20240015371. SYSTEMS AND METHODS FOR GENERATING A VIDEO SUMMARY OF A VIRTUAL EVENT simplified abstract (Verizon Patent and Licensing Inc.)

From WikiPatents
Jump to navigation Jump to search

SYSTEMS AND METHODS FOR GENERATING A VIDEO SUMMARY OF A VIRTUAL EVENT

Organization Name

Verizon Patent and Licensing Inc.

Inventor(s)

Subham Biswas of Thane (IN)

Saurabh Tahiliani of Noida (IN)

SYSTEMS AND METHODS FOR GENERATING A VIDEO SUMMARY OF A VIRTUAL EVENT - A simplified explanation of the abstract

This abstract first appeared for US patent application 20240015371 titled 'SYSTEMS AND METHODS FOR GENERATING A VIDEO SUMMARY OF A VIRTUAL EVENT

Simplified Explanation

The abstract describes a video summary device that can generate a textual summary of a virtual event. It can also generate a phonemic transcription of the textual summary and create a text embedding based on the transcription. Additionally, the device can generate an audio embedding based on a target voice and produce an audio output of the phonemic transcription spoken by the target voice. Furthermore, the device can generate an image embedding based on video data of a target user, specifically capturing facial movements. It can then create a video output showing different facial movements of the target user speaking the phonemic transcription, using the text and image embeddings.
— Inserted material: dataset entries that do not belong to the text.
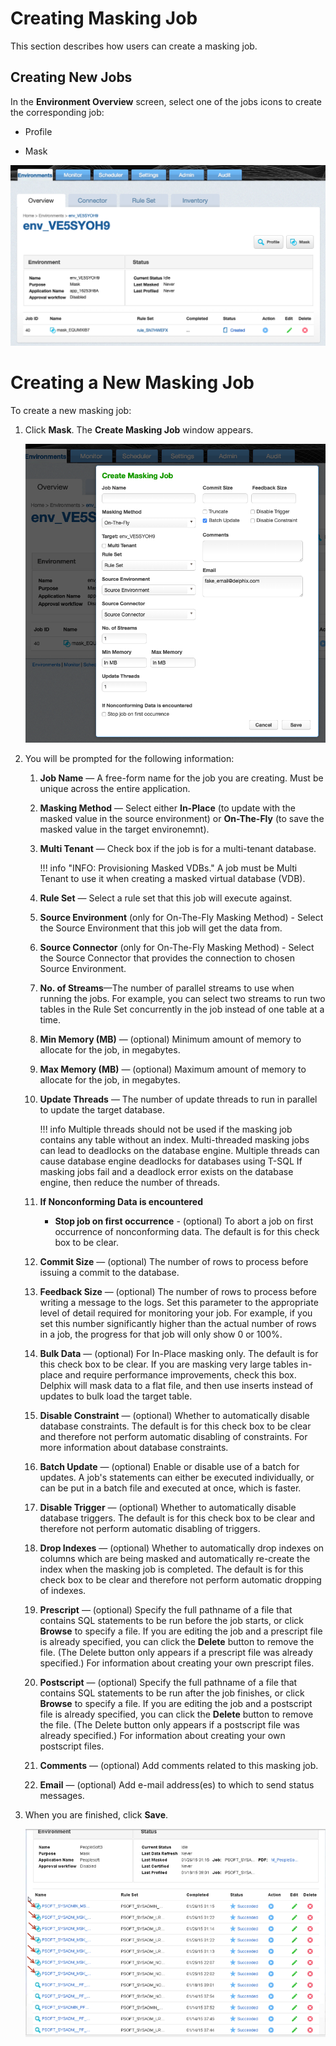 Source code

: # Creating Masking Job

This section describes how users can create a masking job.

## Creating New Jobs

In the **Environment Overview** screen, select one of the jobs icons to
create the corresponding job:

  - Profile

  - Mask

  ![](./media/MaskingOverview.png)

# Creating a New Masking Job

To create a new masking job:

1.  Click **Mask**. The **Create Masking Job** window appears.

    ![](./media/CreateMaskingJob_OTF.png)

2.  You will be prompted for the following information:

    1.  **Job Name** — A free-form name for the job you are creating.
        Must be unique across the entire application.

    2.  **Masking Method** — Select either **In-Place** (to update with the masked value in the source environment) or
        **On-The-Fly** (to save the masked value in the target environemnt).

    3.  **Multi Tenant** — Check box if the job is for a multi-tenant
        database.

        !!! info "INFO: Provisioning Masked VDBs."
            A job must be Multi Tenant to use it when creating a masked virtual database (VDB).

    4.  **Rule Set** — Select a rule set that this job will execute
        against.

    5.  **Source Environment** (only for On-The-Fly Masking Method) - Select the Source Environment that this job will get the data from.

    6.  **Source Connector** (only for On-The-Fly Masking Method) - Select the Source Connector that provides the connection to chosen Source Environment.

    6. **No. of Streams**—The number of parallel streams to use when
            running the jobs. For example, you can select two streams to
            run two tables in the Rule Set concurrently in the job instead
            of one table at a time.

    7. **Min Memory (MB)** — (optional) Minimum amount of memory to
        allocate for the job, in megabytes.

    8. **Max Memory (MB)** — (optional) Maximum amount of memory to
        allocate for the job, in megabytes.

    9. **Update Threads** — The number of update threads to run in
        parallel to update the target database.

        !!! info
            Multiple threads should not be used if the masking job contains any table without an index. Multi-threaded masking jobs can lead to deadlocks on the database engine.
            Multiple threads can cause database engine deadlocks for databases using T-SQL If masking jobs fail and a deadlock error exists on the database engine, then reduce the number of threads.

    10. **If Nonconforming Data is encountered**

        * **Stop job on first occurrence** - (optional) To abort a job on first occurrence of nonconforming data. The default is for this check box to be clear.

    11. **Commit Size** — (optional) The number of rows to process before
        issuing a commit to the database.

    12. **Feedback Size** — (optional) The number of rows to process
        before writing a message to the logs. Set this parameter to the
        appropriate level of detail required for monitoring your job. For
        example, if you set this number significantly higher than the
        actual number of rows in a job, the progress for that job will
        only show 0 or 100%.

    13. **Bulk Data** — (optional) For In-Place masking only. The default
        is for this check box to be clear. If you are masking very large
        tables in-place and require performance improvements, check this
        box. Delphix will mask data to a flat file, and then use inserts
        instead of updates to bulk load the target table.

    14. **Disable Constraint** — (optional) Whether to automatically
        disable database constraints. The default is for this check box to
        be clear and therefore not perform automatic disabling of
        constraints. For more information about database constraints.

    15. **Batch Update** — (optional) Enable or disable use of a batch for
        updates. A job's statements can either be executed individually,
        or can be put in a batch file and executed at once, which is
        faster.

    16. **Disable Trigger** — (optional) Whether to automatically disable
        database triggers. The default is for this check box to be clear
        and therefore not perform automatic disabling of triggers.

    17. **Drop Indexes** — (optional) Whether to automatically drop indexes
        on columns which are being masked and automatically re-create the
        index when the masking job is completed. The default is for this
        check box to be clear and therefore not perform automatic dropping
        of indexes.

    18. **Prescript** — (optional) Specify the full pathname of a file
        that contains SQL statements to be run before the job starts, or
        click **Browse** to specify a file. If you are editing the job and
        a prescript file is already specified, you can click the
        **Delete** button to remove the file. (The Delete button only
        appears if a prescript file was already specified.) For
        information about creating your own prescript files.

    19. **Postscript** — (optional) Specify the full pathname of a file
        that contains SQL statements to be run after the job finishes, or
        click **Browse** to specify a file. If you are editing the job and
        a postscript file is already specified, you can click the
        **Delete** button to remove the file. (The Delete button only
        appears if a postscript file was already specified.) For
        information about creating your own postscript files.

    20. **Comments** — (optional) Add comments related to this masking
        job.

    21. **Email** — (optional) Add e-mail address(es) to which to send
        status messages.

3.  When you are finished, click **Save**.

    ![](./media/image8.png)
  • The video summary device can generate a textual summary of a virtual event.
  • It can generate a phonemic transcription of the textual summary.
  • The device can create a text embedding based on the phonemic transcription.
  • It can generate an audio embedding based on a target voice.
  • The device can produce an audio output of the phonemic transcription spoken by the target voice.
  • It can generate an image embedding based on video data of a target user, capturing facial movements.
  • The device can create a video output showing different facial movements of the target user speaking the phonemic transcription, using the text and image embeddings.

Potential Applications:

  • Automated summarization of virtual events or meetings.
  • Creation of personalized videos with a target user's voice and facial movements.
  • Enhancing accessibility by providing audio outputs of textual summaries.

Problems Solved:

  • Time-consuming manual transcription and summarization of virtual events.
  • Lack of personalization in video content.
  • Limited accessibility for individuals with visual impairments.

Benefits:

  • Efficient and accurate summarization of virtual events.
  • Personalized and engaging video content.
  • Improved accessibility for individuals with visual impairments.


Original Abstract Submitted

a video summary device may generate a textual summary of a transcription of a virtual event. the video summary device may generate a phonemic transcription of the textual summary and generate a text embedding based on the phonemic transcription. the video summary device may generate an audio embedding based on a target voice. the video summary device may generate an audio output of the phonemic transcription uttered by the target voice. the audio output may be generated based on the text embedding and the audio embedding. the video summary device may generate an image embedding based on video data of a target user. the image embedding may include information regarding images of facial movements of the target user. the video summary device may generate a video output of different facial movements of the target user uttering the phonemic transcription, based on the text embedding and the image embedding.